Does marketing reflect the needs and wants of consumers or does marketing shape consumer needs and wants?


Student one:

Does marketing reflect the needs and wants of consumers or does marketing shape consumer needs and wants?

First let’s take a look at what a need and want is exactly. A need for survival refers to things like air, water, sustenance, and shelter. According to Kotler and Keller, these would be basic human needs. They also refer to education, entertainment, and recreation as needs. These later needs come into play when a person has attained the basic survival needs. These needs become wants when directed to specific objects that might satisfy the need. For example, the need for sustenance could be satisfied with rice, but the need becomes a want when the rice is replaced with a steak. Our wants are shaped by our society. (Kotler and Keller, 2016) By this logic then, marketing does not create needs, needs pre-exist marketing. (Kotler and Keller, 2016) Since wants are when a specific product is chosen to fulfill a need then marketers do no create them either. Marketing is helping the consumer learn what they want based on their societal influences. There are many different types of needs and marketing helps consumers learn which ones matter most to them and in order to create a want for their products. The want is not enough though, demand is the key. A demand is the want for a specific product with ability to pay. So, I would say that marketing helps consumers shape their wants into demand for their products. An example, my father used a flip phone until 4 years ago. He finally went to mobile store because he had broken his phone again. He asked the salesman for another phone but they didn’t have anymore flip phones. He explained that he used the phone for his business and just wanted to be able to call the office and have his secretary look up equipment information on the internet or tell him what his next appointment was. The marketer explained that they had smartphones that could maintain his schedule and allow him to look up equipment and zoom into pictures and schematics. The secretary could even send him updates to his schedule form the office. My dad walked out of the store that day with a new iPhone and hasn’t looked back. He had a need but he didn’t know that there was a better product that he could want. The marketer created the demand by informing him and he supplied the payment.

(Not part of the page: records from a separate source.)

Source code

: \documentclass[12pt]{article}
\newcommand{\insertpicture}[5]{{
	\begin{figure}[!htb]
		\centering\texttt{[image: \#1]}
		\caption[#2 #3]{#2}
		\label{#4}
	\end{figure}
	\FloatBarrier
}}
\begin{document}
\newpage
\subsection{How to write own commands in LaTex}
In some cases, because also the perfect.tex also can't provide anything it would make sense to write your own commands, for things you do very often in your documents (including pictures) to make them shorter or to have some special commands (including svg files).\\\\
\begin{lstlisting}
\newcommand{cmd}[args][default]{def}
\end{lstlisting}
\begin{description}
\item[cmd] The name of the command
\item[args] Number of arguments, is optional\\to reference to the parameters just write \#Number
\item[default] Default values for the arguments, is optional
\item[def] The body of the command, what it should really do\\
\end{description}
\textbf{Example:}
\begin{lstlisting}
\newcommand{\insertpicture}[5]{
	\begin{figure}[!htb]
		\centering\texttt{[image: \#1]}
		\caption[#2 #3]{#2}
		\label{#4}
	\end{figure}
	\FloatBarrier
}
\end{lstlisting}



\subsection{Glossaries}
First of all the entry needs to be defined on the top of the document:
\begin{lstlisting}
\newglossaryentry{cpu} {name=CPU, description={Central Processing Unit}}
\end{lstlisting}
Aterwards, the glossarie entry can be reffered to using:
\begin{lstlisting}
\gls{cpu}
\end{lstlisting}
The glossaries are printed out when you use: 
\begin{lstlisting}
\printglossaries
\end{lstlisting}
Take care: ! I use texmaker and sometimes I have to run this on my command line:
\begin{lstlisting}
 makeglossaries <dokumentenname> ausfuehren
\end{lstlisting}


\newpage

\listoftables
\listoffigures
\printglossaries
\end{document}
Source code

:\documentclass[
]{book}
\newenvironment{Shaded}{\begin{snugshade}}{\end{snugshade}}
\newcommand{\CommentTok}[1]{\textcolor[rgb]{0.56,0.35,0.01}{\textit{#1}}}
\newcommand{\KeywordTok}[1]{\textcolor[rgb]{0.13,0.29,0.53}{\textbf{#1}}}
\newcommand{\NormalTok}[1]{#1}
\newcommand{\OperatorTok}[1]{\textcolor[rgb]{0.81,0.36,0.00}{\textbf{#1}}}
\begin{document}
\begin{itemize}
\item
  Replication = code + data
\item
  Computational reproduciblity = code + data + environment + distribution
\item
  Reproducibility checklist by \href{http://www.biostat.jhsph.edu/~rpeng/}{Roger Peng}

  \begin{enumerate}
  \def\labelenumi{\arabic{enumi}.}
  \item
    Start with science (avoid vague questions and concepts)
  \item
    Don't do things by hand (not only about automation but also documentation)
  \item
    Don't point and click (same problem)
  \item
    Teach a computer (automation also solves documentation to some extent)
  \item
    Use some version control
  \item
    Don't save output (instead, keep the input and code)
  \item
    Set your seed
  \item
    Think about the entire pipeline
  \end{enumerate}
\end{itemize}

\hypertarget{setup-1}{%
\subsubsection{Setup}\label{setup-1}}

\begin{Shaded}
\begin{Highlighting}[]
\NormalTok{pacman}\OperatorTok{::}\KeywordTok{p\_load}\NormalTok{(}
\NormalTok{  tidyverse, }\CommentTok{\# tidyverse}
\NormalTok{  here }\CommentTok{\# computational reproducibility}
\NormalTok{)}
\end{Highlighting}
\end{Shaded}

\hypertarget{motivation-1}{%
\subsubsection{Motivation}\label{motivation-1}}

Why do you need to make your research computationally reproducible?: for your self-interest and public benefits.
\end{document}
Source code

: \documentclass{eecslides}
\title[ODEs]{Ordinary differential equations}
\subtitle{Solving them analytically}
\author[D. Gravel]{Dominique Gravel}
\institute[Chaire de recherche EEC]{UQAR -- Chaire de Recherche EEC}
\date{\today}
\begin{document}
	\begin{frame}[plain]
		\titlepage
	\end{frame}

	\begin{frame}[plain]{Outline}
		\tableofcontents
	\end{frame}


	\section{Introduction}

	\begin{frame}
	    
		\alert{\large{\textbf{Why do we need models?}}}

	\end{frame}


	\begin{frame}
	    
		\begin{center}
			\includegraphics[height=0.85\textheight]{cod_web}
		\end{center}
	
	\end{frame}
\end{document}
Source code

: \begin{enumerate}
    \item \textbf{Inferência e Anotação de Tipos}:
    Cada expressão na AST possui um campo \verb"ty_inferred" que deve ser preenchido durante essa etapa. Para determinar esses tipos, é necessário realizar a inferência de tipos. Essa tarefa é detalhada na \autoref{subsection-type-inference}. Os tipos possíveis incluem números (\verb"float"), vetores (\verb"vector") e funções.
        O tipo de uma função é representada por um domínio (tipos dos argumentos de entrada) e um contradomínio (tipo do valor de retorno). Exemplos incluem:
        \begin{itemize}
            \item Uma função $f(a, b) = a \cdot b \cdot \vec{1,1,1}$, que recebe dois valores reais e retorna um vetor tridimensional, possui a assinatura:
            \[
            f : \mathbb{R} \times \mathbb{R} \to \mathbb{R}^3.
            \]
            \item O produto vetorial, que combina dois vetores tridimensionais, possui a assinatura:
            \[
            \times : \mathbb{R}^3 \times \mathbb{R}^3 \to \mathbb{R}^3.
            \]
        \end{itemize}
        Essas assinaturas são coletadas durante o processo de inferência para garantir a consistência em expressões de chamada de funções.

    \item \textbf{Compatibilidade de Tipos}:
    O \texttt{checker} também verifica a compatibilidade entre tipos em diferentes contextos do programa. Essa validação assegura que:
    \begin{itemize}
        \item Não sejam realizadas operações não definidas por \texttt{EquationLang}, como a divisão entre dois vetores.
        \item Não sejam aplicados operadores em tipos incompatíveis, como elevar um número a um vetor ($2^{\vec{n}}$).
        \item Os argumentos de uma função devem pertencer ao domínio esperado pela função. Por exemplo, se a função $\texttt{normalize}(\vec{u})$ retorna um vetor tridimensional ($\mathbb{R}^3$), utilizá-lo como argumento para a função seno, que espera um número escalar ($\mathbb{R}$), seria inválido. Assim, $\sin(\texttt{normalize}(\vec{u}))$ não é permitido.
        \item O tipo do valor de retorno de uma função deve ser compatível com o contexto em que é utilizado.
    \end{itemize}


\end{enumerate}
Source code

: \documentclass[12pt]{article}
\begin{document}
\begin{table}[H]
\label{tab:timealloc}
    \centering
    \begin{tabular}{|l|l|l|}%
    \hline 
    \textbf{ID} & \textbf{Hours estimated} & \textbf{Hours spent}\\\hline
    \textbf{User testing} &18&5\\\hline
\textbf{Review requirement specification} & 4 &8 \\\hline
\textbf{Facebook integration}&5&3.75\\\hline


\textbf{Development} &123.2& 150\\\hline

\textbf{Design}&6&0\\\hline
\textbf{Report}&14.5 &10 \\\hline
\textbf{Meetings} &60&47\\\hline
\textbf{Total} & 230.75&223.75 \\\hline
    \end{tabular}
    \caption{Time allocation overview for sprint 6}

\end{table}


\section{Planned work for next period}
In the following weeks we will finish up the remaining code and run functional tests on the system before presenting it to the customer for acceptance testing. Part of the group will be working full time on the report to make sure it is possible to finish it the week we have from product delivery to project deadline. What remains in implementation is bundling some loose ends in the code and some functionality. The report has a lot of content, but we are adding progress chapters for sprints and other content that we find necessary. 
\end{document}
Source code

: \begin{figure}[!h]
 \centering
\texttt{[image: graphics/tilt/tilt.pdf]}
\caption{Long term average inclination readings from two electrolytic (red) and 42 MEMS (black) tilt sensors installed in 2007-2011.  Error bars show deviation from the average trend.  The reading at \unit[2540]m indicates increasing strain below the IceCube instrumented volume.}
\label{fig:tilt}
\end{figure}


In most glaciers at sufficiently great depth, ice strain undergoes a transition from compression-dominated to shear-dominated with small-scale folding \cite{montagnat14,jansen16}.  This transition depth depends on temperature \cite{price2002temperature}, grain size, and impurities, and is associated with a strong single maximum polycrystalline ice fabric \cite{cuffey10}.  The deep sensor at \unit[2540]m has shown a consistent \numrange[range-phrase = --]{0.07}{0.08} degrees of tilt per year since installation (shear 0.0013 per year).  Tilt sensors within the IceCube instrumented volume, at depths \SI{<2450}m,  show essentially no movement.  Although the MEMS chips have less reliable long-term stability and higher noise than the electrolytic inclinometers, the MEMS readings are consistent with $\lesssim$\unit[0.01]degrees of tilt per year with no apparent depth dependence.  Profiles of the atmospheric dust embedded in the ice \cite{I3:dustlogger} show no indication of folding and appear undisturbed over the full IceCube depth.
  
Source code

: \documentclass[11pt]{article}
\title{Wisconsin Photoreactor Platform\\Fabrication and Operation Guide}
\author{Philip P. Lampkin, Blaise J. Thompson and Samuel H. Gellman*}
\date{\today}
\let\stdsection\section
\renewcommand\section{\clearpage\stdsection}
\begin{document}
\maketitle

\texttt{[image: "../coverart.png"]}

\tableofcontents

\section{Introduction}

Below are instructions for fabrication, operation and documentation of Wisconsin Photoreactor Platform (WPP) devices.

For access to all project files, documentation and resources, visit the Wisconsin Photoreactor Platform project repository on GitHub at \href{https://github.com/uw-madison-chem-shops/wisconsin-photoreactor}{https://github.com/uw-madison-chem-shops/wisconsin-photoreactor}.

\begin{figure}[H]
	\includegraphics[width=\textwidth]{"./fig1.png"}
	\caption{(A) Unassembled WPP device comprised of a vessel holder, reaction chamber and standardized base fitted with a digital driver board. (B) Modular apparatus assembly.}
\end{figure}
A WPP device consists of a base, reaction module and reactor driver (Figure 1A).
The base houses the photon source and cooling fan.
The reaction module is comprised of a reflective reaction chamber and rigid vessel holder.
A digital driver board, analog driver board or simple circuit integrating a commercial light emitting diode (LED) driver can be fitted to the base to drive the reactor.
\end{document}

Kotler, Philip. Marketing Management (p. 9). Pearson Education. Kindle Edition.

Kotler, P., & Keller, K. L. (2016). Marketing management (15th ed., p. 5). Boston, etc.: Pearson.

Student two:

Marketing is an essential component for a business. Companies of all types, whether they offer products or services or experiences, are for-profit or non-profit, must employ some form of marketing in order to engage their customers. Successful marketing results in sales, customer acquisition, increased profits and demand, job creation, brand recognition, and the ability for the company to be more socially responsible (Kotler & Keller, 2016).

One common question concerning marketing departments though, is whether they strive to shape consumers’ needs or just meet them. Overall, the primary goal of marketing is “finding what the consumer is longing for and needing” (Leonard, 2018). Everyone has needs and desires, which are fulfilled by the purchase of some product or service. Needs may be necessary, such as food and transportation, while desires often lead to more elaborate versions of those needs. For example, someone may need a new winter jacket to stay warm, but may desire to have a more expensive one that is currently popular. It is the job of marketing managers to capitalize on these needs and desires, to show a customer how their product will solve their problem. They cannot create the need though, as needs are often dictated by an individual’s personal lifestyle and culture. The company selling the winter jacket cannot create a need for this item among customers living in a hot climate.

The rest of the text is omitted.